* ABOUT THIS EXERCISE *
Extract from the entries below, exactly as given, only the lines from the line containing "- 84a3445: bump dependencies" to the line containing "- Updated dependencies [3e4bc89e]", both lines included.

* DATA EXTRACTS *
########

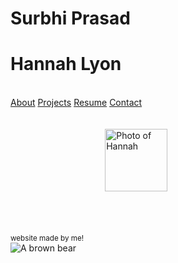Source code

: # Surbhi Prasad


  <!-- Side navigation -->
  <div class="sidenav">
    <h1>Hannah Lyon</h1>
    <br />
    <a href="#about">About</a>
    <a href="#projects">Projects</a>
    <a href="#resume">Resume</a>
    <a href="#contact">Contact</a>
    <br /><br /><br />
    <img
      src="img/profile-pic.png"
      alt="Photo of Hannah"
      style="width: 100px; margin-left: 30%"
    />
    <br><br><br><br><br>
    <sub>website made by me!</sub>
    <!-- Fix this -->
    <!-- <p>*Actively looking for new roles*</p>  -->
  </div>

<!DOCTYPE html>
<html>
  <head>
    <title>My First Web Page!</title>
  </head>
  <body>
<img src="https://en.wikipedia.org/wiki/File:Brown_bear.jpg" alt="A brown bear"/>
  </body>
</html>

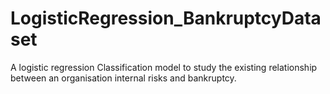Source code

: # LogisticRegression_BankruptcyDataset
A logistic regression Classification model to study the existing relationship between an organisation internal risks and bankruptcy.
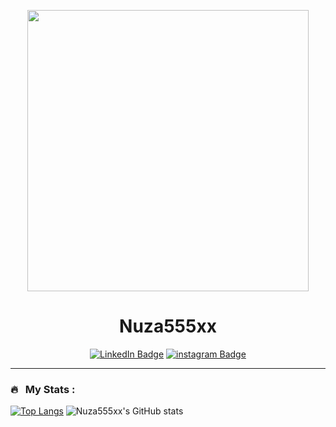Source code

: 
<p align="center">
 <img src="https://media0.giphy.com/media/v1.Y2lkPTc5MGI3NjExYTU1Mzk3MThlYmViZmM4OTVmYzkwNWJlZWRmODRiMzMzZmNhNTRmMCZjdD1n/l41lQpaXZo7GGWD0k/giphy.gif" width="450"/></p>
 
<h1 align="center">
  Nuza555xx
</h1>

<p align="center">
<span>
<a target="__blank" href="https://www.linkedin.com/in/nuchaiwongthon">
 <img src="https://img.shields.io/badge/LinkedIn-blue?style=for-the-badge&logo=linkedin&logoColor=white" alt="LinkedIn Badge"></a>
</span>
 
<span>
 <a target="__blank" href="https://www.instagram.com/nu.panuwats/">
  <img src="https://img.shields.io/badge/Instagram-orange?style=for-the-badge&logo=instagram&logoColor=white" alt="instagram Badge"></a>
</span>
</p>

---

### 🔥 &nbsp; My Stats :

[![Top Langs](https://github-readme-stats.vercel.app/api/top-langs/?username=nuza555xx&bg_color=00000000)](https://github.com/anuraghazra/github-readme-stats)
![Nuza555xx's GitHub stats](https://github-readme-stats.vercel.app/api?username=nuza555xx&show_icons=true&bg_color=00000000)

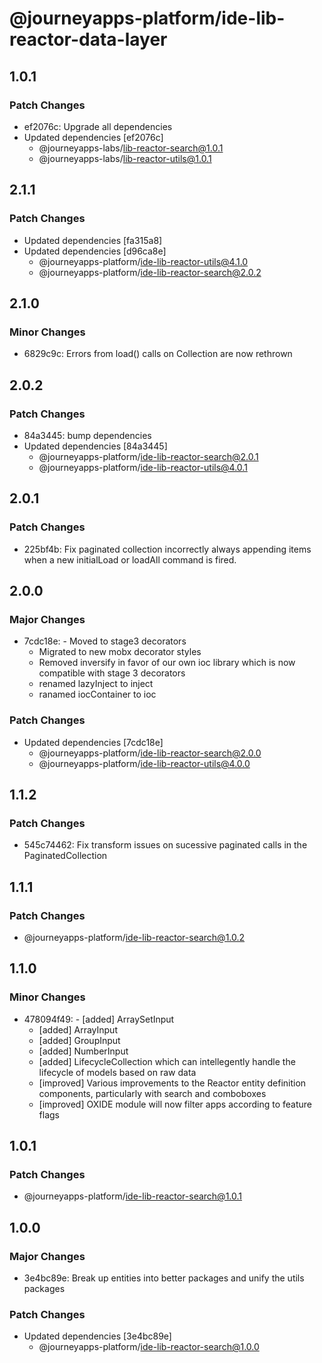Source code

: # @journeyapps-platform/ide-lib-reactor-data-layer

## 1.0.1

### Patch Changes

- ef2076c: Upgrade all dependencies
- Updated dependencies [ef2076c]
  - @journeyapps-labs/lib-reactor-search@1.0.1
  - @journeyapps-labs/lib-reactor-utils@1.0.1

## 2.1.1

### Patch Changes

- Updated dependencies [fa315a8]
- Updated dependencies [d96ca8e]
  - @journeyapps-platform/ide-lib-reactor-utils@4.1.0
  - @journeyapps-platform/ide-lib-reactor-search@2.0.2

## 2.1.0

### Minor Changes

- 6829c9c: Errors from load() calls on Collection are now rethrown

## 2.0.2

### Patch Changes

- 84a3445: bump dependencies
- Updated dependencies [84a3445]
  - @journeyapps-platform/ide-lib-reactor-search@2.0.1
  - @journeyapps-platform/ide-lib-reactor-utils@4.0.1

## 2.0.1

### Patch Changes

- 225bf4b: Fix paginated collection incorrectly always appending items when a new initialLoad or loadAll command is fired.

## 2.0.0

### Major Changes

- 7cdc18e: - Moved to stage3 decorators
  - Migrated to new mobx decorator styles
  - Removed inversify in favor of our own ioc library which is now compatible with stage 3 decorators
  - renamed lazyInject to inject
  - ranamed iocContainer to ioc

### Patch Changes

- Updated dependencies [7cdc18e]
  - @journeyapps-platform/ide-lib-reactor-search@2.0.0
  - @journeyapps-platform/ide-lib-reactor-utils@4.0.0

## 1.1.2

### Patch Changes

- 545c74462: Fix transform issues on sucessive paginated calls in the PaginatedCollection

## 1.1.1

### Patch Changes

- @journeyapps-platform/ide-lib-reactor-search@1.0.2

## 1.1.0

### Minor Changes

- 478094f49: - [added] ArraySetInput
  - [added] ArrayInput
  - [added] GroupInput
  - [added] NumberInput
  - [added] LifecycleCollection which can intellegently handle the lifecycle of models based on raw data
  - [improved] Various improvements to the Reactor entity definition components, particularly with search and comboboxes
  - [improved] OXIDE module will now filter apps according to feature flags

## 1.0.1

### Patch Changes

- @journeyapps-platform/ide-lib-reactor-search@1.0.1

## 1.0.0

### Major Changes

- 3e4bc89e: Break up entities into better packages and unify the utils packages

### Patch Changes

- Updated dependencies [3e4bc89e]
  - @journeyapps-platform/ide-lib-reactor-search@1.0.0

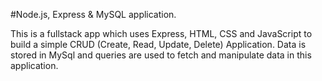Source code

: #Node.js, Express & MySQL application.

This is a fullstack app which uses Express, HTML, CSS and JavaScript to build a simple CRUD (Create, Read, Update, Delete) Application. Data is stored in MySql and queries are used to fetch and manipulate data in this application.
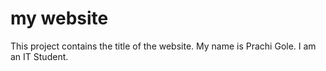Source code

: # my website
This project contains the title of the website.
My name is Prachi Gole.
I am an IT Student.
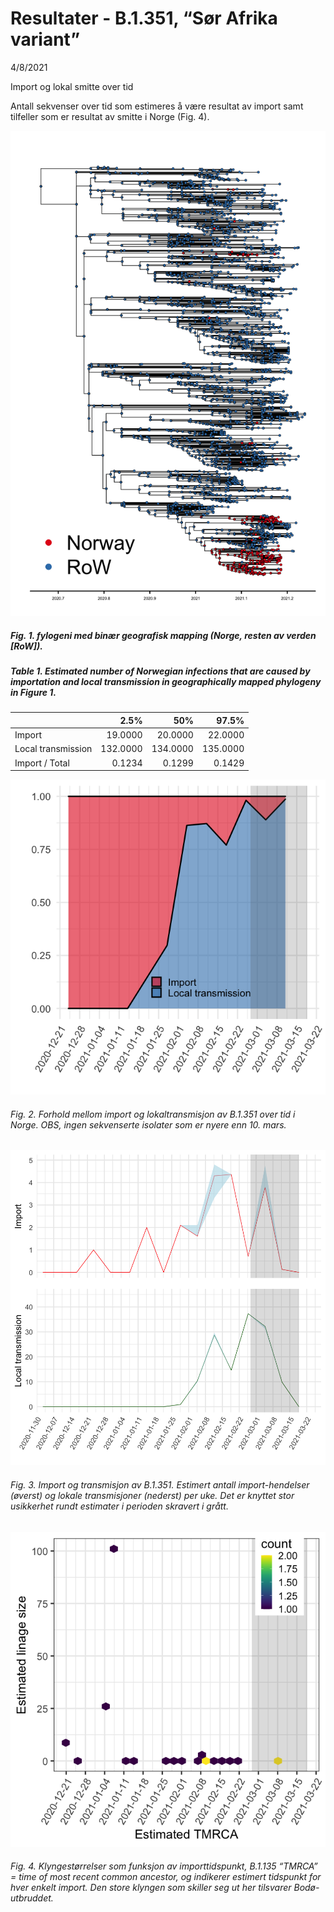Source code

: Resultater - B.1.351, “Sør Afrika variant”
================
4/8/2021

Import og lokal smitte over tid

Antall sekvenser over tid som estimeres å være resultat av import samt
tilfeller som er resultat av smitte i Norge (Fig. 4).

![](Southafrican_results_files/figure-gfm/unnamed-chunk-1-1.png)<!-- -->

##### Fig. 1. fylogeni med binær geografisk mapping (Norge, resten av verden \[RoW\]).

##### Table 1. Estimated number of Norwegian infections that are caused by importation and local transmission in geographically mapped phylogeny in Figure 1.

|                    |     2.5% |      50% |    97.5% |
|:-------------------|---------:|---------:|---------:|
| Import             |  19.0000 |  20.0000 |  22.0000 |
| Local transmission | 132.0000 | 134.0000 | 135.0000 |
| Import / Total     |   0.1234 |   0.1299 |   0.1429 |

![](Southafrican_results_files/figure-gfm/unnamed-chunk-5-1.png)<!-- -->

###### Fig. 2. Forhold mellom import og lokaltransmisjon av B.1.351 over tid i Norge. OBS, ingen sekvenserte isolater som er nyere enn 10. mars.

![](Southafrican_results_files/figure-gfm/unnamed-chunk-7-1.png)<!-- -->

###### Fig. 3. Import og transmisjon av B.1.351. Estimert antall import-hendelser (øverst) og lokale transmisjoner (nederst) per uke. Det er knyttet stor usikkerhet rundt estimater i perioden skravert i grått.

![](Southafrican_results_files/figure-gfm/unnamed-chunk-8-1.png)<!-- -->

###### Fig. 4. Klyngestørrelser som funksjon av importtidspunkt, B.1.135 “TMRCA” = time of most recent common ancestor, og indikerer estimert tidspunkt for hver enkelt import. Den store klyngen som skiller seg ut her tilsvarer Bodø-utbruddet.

########

* TASK ANSWER *
- 84a3445: bump dependencies
- Updated dependencies [84a3445]
  - @journeyapps-platform/ide-lib-reactor-search@2.0.1
  - @journeyapps-platform/ide-lib-reactor-utils@4.0.1

## 2.0.1

### Patch Changes

- 225bf4b: Fix paginated collection incorrectly always appending items when a new initialLoad or loadAll command is fired.

## 2.0.0

### Major Changes

- 7cdc18e: - Moved to stage3 decorators
  - Migrated to new mobx decorator styles
  - Removed inversify in favor of our own ioc library which is now compatible with stage 3 decorators
  - renamed lazyInject to inject
  - ranamed iocContainer to ioc

### Patch Changes

- Updated dependencies [7cdc18e]
  - @journeyapps-platform/ide-lib-reactor-search@2.0.0
  - @journeyapps-platform/ide-lib-reactor-utils@4.0.0

## 1.1.2

### Patch Changes

- 545c74462: Fix transform issues on sucessive paginated calls in the PaginatedCollection

## 1.1.1

### Patch Changes

- @journeyapps-platform/ide-lib-reactor-search@1.0.2

## 1.1.0

### Minor Changes

- 478094f49: - [added] ArraySetInput
  - [added] ArrayInput
  - [added] GroupInput
  - [added] NumberInput
  - [added] LifecycleCollection which can intellegently handle the lifecycle of models based on raw data
  - [improved] Various improvements to the Reactor entity definition components, particularly with search and comboboxes
  - [improved] OXIDE module will now filter apps according to feature flags

## 1.0.1

### Patch Changes

- @journeyapps-platform/ide-lib-reactor-search@1.0.1

## 1.0.0

### Major Changes

- 3e4bc89e: Break up entities into better packages and unify the utils packages

### Patch Changes

- Updated dependencies [3e4bc89e]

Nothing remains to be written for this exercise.